[Dataset entries]
......

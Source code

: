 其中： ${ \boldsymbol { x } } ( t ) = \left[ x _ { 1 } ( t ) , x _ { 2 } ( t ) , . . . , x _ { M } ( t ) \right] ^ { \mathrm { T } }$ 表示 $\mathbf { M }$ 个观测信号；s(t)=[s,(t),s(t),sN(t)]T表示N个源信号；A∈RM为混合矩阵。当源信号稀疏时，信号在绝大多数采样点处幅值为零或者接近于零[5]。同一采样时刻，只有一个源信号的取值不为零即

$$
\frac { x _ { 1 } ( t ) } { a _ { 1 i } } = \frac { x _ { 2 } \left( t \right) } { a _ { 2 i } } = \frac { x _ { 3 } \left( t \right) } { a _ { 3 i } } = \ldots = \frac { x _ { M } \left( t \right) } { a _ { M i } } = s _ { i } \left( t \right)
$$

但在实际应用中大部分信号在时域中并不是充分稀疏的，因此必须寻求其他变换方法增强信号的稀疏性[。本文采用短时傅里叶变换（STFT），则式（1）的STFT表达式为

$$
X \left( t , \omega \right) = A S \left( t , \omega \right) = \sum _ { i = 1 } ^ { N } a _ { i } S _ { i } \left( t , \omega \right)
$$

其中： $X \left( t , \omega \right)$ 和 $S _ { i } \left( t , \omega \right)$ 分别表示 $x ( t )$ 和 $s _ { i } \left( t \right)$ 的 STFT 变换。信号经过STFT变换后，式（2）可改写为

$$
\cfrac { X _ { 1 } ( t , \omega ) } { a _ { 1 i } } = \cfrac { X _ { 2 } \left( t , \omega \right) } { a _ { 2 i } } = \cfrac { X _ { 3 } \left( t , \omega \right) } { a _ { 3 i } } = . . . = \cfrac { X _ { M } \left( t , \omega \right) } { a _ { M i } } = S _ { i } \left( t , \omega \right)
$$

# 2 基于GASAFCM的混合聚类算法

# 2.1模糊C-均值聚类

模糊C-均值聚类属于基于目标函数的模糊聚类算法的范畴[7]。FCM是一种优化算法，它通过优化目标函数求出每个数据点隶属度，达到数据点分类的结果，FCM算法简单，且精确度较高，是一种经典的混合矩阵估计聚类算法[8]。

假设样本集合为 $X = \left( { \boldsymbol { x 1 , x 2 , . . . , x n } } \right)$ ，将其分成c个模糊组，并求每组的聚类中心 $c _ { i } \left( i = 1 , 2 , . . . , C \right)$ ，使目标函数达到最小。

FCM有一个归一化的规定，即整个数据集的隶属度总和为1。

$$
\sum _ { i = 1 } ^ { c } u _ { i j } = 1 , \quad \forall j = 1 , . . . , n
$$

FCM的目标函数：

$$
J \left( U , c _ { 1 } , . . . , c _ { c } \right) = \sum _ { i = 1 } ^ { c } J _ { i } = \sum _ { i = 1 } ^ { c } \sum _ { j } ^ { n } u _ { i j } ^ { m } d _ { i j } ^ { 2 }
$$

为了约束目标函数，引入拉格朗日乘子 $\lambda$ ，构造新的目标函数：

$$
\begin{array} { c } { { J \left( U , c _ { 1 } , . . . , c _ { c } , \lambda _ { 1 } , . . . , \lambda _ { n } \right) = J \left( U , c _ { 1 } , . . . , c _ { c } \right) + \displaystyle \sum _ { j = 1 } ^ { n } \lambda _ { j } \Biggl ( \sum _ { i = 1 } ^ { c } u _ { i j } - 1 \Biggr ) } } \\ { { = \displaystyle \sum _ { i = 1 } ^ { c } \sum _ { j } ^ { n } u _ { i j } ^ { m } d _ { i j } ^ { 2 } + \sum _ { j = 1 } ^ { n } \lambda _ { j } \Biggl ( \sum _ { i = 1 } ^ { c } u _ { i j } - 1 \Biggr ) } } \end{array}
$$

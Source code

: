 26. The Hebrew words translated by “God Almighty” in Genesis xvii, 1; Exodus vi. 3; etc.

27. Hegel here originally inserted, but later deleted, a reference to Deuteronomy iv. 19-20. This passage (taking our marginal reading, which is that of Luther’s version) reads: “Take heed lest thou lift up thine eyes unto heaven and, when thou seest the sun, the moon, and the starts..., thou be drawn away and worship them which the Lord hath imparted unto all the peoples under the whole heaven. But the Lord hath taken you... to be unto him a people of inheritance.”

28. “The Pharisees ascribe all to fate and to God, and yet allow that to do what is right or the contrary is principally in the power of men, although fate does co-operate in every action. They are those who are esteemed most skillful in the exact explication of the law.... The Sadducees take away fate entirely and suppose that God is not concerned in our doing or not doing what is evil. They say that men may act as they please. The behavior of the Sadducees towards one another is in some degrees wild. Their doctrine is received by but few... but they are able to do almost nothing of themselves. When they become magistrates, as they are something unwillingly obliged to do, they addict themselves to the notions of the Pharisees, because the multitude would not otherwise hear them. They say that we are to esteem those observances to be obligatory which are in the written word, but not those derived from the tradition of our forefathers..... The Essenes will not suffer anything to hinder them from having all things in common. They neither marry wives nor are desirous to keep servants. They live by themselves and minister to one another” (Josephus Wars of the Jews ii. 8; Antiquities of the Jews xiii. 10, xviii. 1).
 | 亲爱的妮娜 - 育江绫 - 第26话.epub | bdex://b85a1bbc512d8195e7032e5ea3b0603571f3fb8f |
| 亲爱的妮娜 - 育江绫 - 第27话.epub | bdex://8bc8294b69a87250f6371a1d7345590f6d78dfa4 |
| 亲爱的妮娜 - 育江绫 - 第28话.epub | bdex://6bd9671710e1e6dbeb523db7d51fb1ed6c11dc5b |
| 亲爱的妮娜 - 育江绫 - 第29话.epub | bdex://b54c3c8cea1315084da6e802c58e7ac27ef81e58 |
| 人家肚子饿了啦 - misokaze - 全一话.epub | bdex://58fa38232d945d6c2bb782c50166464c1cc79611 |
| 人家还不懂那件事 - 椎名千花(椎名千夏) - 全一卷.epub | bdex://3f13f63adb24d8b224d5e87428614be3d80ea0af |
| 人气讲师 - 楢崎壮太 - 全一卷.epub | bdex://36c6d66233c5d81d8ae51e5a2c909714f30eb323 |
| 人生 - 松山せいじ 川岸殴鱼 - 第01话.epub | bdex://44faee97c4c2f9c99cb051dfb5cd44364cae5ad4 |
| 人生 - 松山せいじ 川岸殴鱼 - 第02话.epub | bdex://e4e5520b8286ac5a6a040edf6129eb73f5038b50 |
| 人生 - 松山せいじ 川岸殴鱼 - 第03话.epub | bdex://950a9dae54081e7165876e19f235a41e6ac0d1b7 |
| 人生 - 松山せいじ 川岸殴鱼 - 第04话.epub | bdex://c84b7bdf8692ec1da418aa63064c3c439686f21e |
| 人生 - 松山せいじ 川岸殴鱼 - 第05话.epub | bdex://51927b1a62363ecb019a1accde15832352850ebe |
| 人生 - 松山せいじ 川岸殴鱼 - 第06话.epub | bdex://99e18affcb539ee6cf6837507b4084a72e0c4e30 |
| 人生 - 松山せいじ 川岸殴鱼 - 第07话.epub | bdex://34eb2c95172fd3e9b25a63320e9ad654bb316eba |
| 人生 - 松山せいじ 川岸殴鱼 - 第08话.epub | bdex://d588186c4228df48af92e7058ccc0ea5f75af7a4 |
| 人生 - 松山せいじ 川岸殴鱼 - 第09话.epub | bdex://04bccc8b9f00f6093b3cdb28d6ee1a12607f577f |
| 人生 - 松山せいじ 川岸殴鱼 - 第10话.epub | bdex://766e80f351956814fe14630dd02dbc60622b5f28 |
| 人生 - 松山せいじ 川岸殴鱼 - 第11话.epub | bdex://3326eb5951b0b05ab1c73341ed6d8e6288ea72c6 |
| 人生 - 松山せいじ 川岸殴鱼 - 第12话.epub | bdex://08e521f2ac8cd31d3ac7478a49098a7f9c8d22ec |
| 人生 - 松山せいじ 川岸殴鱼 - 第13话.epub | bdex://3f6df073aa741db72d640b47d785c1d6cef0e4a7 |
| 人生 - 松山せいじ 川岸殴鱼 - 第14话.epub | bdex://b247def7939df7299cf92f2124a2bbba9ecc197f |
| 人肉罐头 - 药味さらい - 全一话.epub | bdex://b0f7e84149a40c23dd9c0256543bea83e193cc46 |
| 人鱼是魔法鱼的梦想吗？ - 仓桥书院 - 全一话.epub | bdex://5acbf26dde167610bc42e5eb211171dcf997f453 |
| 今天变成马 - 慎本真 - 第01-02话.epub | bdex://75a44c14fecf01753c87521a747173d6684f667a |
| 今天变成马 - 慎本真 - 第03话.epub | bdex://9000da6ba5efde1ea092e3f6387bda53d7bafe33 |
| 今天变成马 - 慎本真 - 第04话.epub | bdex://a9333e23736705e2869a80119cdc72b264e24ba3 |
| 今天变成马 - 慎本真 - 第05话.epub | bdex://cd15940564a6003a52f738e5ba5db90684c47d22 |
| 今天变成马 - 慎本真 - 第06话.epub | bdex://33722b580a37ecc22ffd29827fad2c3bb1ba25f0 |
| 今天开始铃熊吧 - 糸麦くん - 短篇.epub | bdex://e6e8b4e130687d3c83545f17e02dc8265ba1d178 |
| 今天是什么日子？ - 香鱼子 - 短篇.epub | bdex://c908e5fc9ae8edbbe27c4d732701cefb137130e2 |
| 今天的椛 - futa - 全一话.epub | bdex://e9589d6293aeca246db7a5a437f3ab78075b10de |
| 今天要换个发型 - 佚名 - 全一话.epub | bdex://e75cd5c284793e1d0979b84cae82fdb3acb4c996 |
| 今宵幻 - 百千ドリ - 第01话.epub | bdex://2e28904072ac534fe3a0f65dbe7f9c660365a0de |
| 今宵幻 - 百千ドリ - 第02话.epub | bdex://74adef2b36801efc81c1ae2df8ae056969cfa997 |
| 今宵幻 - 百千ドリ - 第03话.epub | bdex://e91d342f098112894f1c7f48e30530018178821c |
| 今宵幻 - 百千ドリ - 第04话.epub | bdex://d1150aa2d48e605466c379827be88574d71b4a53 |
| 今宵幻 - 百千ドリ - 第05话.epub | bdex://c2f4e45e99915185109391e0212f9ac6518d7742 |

......

### [Instructions for the task]
Go to the line with "第01-02话.epub | bdex://75a44c14fecf01753c87521a747173d6684f667a |" in the entries above and repeat every line from there through the line with "第04话.epub | bdex://d1150aa2d48e605466c379827be88574d71b4a53 |", exactly and with no other text.

### [Reply]
| 今天变成马 - 慎本真 - 第01-02话.epub | bdex://75a44c14fecf01753c87521a747173d6684f667a |
| 今天变成马 - 慎本真 - 第03话.epub | bdex://9000da6ba5efde1ea092e3f6387bda53d7bafe33 |
| 今天变成马 - 慎本真 - 第04话.epub | bdex://a9333e23736705e2869a80119cdc72b264e24ba3 |
| 今天变成马 - 慎本真 - 第05话.epub | bdex://cd15940564a6003a52f738e5ba5db90684c47d22 |
| 今天变成马 - 慎本真 - 第06话.epub | bdex://33722b580a37ecc22ffd29827fad2c3bb1ba25f0 |
| 今天开始铃熊吧 - 糸麦くん - 短篇.epub | bdex://e6e8b4e130687d3c83545f17e02dc8265ba1d178 |
| 今天是什么日子？ - 香鱼子 - 短篇.epub | bdex://c908e5fc9ae8edbbe27c4d732701cefb137130e2 |
| 今天的椛 - futa - 全一话.epub | bdex://e9589d6293aeca246db7a5a437f3ab78075b10de |
| 今天要换个发型 - 佚名 - 全一话.epub | bdex://e75cd5c284793e1d0979b84cae82fdb3acb4c996 |
| 今宵幻 - 百千ドリ - 第01话.epub | bdex://2e28904072ac534fe3a0f65dbe7f9c660365a0de |
| 今宵幻 - 百千ドリ - 第02话.epub | bdex://74adef2b36801efc81c1ae2df8ae056969cfa997 |
| 今宵幻 - 百千ドリ - 第03话.epub | bdex://e91d342f098112894f1c7f48e30530018178821c |
| 今宵幻 - 百千ドリ - 第04话.epub | bdex://d1150aa2d48e605466c379827be88574d71b4a53 |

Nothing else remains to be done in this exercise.